If you can't connect, check these first:

  • Has the cloud server's security group allowed UDP 51820?
  • Is the local firewall blocking it?
  • Did you mistype the endpoint in the client?
  • Has the server's public IP changed?
  • Is there any handshake in sudo ./wg-manager.sh status?

Don't immediately blame the script if you can't connect.

With networking, it's often not that the configuration wasn't generated; it's that the traffic simply didn't come in.

Troubleshooting Order

I generally follow this order:

1. Is the Service Up?

sudo ./wg-manager.sh status

Or:

sudo systemctl status wg-quick@wg0

2. Is the Client Configuration Generated?

ls -l /etc/wireguard/clients/

3. Can the QR Code Be Scanned?

sudo ./wg-manager.sh qr iphone

4. Have the Peers Handshaked?

sudo wg

Having a latest handshake is the only way to prove the client has actually connected.

If there's no handshake, continue checking the port, security group, endpoint, and public/private keys.

Known Limitations

This script is not a silver bullet.

Current limitations include roughly:

  • Only supports Debian / Ubuntu.
  • IPv4 subnets are only handled as /24.
  • IPv6 subnets are only handled as /64.
  • Uses iptables / ip6tables for NAT by default.
  • Does not take over existing complex WireGuard environments.
  • Split tunneling is just simple AllowedIPs; no intelligent rules.

These limitations aren't bugs; they are a deliberate control of scope.

For scripts like this, the worst thing is trying to cover everything from the start, and ending up with a mess that no one dares to run.

Final Words

wg-manager isn't meant to replace the official WireGuard tools.

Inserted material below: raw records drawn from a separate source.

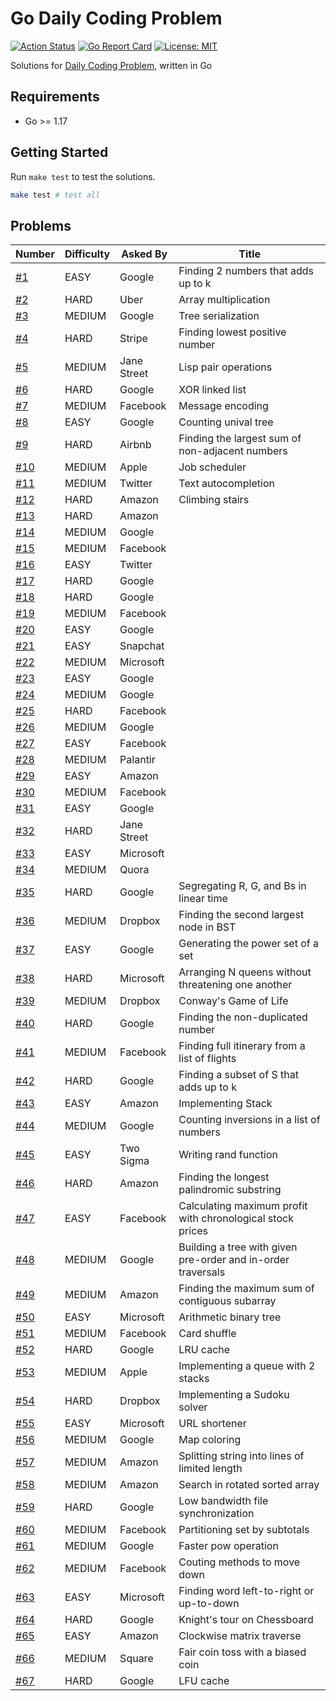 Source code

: # Go Daily Coding Problem

[![Action Status](https://github.com/TipsyPixie/go-daily-coding-problem/workflows/Go%20Test/badge.svg)](https://github.com/TipsyPixie/go-daily-coding-problem/actions)
[![Go Report Card](https://goreportcard.com/badge/github.com/TipsyPixie/go-daily-coding-problem)](https://goreportcard.com/report/github.com/TipsyPixie/go-daily-coding-problem)
[![License: MIT](https://img.shields.io/badge/License-MIT-yellow.svg)](https://opensource.org/licenses/MIT)

Solutions for [Daily Coding Problem](https://www.dailycodingproblem.com/ "Daily Coding Problem"), written in Go

## Requirements

- Go >= 1.17

## Getting Started

Run `make test` to test the solutions.

```bash
make test # test all
```

## Problems

| Number            | Difficulty | Asked By    | Title                                                        |
|-------------------|------------|-------------|--------------------------------------------------------------|
| [#1](problem001)  | EASY       | Google      | Finding 2 numbers that adds up to k                          |
| [#2](problem002)  | HARD       | Uber        | Array multiplication                                         |
| [#3](problem003)  | MEDIUM     | Google      | Tree serialization                                           |
| [#4](problem004)  | HARD       | Stripe      | Finding lowest positive number                               |
| [#5](problem005)  | MEDIUM     | Jane Street | Lisp pair operations                                         |
| [#6](problem006)  | HARD       | Google      | XOR linked list                                              |
| [#7](problem007)  | MEDIUM     | Facebook    | Message encoding                                             |
| [#8](problem008)  | EASY       | Google      | Counting unival tree                                         |
| [#9](problem009)  | HARD       | Airbnb      | Finding the largest sum of non-adjacent numbers              |
| [#10](problem010) | MEDIUM     | Apple       | Job scheduler                                                |
| [#11](problem011) | MEDIUM     | Twitter     | Text autocompletion                                          |
| [#12](problem012) | HARD       | Amazon      | Climbing stairs                                              |
| [#13](problem013) | HARD       | Amazon      |                                                              |
| [#14](problem014) | MEDIUM     | Google      |                                                              |
| [#15](problem015) | MEDIUM     | Facebook    |                                                              |
| [#16](problem016) | EASY       | Twitter     |                                                              |
| [#17](problem017) | HARD       | Google      |                                                              |
| [#18](problem018) | HARD       | Google      |                                                              |
| [#19](problem019) | MEDIUM     | Facebook    |                                                              |
| [#20](problem020) | EASY       | Google      |                                                              |
| [#21](problem021) | EASY       | Snapchat    |                                                              |
| [#22](problem022) | MEDIUM     | Microsoft   |                                                              |
| [#23](problem023) | EASY       | Google      |                                                              |
| [#24](problem024) | MEDIUM     | Google      |                                                              |
| [#25](problem025) | HARD       | Facebook    |                                                              |
| [#26](problem026) | MEDIUM     | Google      |                                                              |
| [#27](problem027) | EASY       | Facebook    |                                                              |
| [#28](problem028) | MEDIUM     | Palantir    |                                                              |
| [#29](problem029) | EASY       | Amazon      |                                                              |
| [#30](problem030) | MEDIUM     | Facebook    |                                                              |
| [#31](problem031) | EASY       | Google      |                                                              |
| [#32](problem032) | HARD       | Jane Street |                                                              |
| [#33](problem033) | EASY       | Microsoft   |                                                              |
| [#34](problem034) | MEDIUM     | Quora       |                                                              |
| [#35](problem035) | HARD       | Google      | Segregating R, G, and Bs in linear time                      |
| [#36](problem036) | MEDIUM     | Dropbox     | Finding the second largest node in BST                       |
| [#37](problem037) | EASY       | Google      | Generating the power set of a set                            |
| [#38](problem038) | HARD       | Microsoft   | Arranging N queens without threatening one another           |
| [#39](problem039) | MEDIUM     | Dropbox     | Conway's Game of Life                                        |
| [#40](problem040) | HARD       | Google      | Finding the non-duplicated number                            |
| [#41](problem041) | MEDIUM     | Facebook    | Finding full itinerary from a list of flights                |
| [#42](problem042) | HARD       | Google      | Finding a subset of S that adds up to k                      |
| [#43](problem043) | EASY       | Amazon      | Implementing Stack                                           |
| [#44](problem044) | MEDIUM     | Google      | Counting inversions in a list of numbers                     |
| [#45](problem045) | EASY       | Two Sigma   | Writing rand function                                        |
| [#46](problem046) | HARD       | Amazon      | Finding the longest palindromic substring                    |
| [#47](problem047) | EASY       | Facebook    | Calculating maximum profit with chronological stock prices   |
| [#48](problem048) | MEDIUM     | Google      | Building a tree with given pre-order and in-order traversals |
| [#49](problem049) | MEDIUM     | Amazon      | Finding the maximum sum of contiguous subarray               |
| [#50](problem050) | EASY       | Microsoft   | Arithmetic binary tree                                       |
| [#51](problem051) | MEDIUM     | Facebook    | Card shuffle                                                 |
| [#52](problem052) | HARD       | Google      | LRU cache                                                    |
| [#53](problem053) | MEDIUM     | Apple       | Implementing a queue with 2 stacks                           |
| [#54](problem054) | HARD       | Dropbox     | Implementing a Sudoku solver                                 |
| [#55](problem055) | EASY       | Microsoft   | URL shortener                                                |
| [#56](problem056) | MEDIUM     | Google      | Map coloring                                                 |
| [#57](problem057) | MEDIUM     | Amazon      | Splitting string into lines of limited length                |
| [#58](problem058) | MEDIUM     | Amazon      | Search in rotated sorted array                               |
| [#59](problem059) | HARD       | Google      | Low bandwidth file synchronization                           |
| [#60](problem060) | MEDIUM     | Facebook    | Partitioning set by subtotals                                |
| [#61](problem061) | MEDIUM     | Google      | Faster pow operation                                         |
| [#62](problem062) | MEDIUM     | Facebook    | Couting methods to move down                                 |
| [#63](problem063) | EASY       | Microsoft   | Finding word left-to-right or up-to-down                     |
| [#64](problem064) | HARD       | Google      | Knight's tour on Chessboard                                  |
| [#65](problem065) | EASY       | Amazon      | Clockwise matrix traverse                                    |
| [#66](problem066) | MEDIUM     | Square      | Fair coin toss with a biased coin                            |
| [#67](problem067) | HARD       | Google      | LFU cache                                                    |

It merely wraps the few things I frequently do into a script: installing, adding clients, deleting clients, scanning QR codes, checking status, and reloading configurations.

Every time I can avoid manually editing wg0.conf is one less chance to write the configuration incorrectly.

Getting it to run stably first, and then slowly adding features later. That direction feels a lot more human.